Nothing shaped my idea of what it means to be rich more than the movie Blank Check (which came out this month in 1994). This is the very plausible movie where a child, Preston Waters, receives a blank check from a felon and cashes it in for a million dollars. The movie is a celebration of gluttony, similar to The Wolf of Wall Street, but minus the chemical dependency. In fact, you could make a compelling argument that DiCaprio’s Jordan Belfort is who Preston Waters grew up to be. Preston, a.k.a. “Macintosh,” blows one million dollars in six days like an absolute materialistic madman. But he makes it look so fun that I can’t help it if I still daydream about his charmed life, even as a 28-year-old grown-ass woman. Here’s everything Preston is able to buy that I covet:
A suburban castle.
This is not just any castle. This is an Indiana suburban castle that Preston happens to live down the street from. Owning a suburban castle gives you the best of both worlds. You have the drama of existing inside a Meatloaf music video combined with the comfort of living on a quiet, tree-lined street. You can brood inside or you can go out for a stroll to clear your head.
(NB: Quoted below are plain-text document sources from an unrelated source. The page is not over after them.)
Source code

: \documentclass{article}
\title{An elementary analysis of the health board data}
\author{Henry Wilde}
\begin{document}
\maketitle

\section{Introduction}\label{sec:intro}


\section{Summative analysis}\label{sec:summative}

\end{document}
And at Halloween, you can scare the crap out of the neighborhood kids when they come sniffing around for candy.
The ability to rollerblade through a department store.
In one particularly jerk-ish move, Preston and his limo driver rollerblade through a department store while a team of sales people chase after them. But they’re not chasing after them in anger—they are simply trailing behind to catch whatever items Preston wants to purchase. It’s unclear if the rollerblades were from another store or if he’s really pushing his luck on the “try before you buy” policy. Either way, how little he cares is enviable.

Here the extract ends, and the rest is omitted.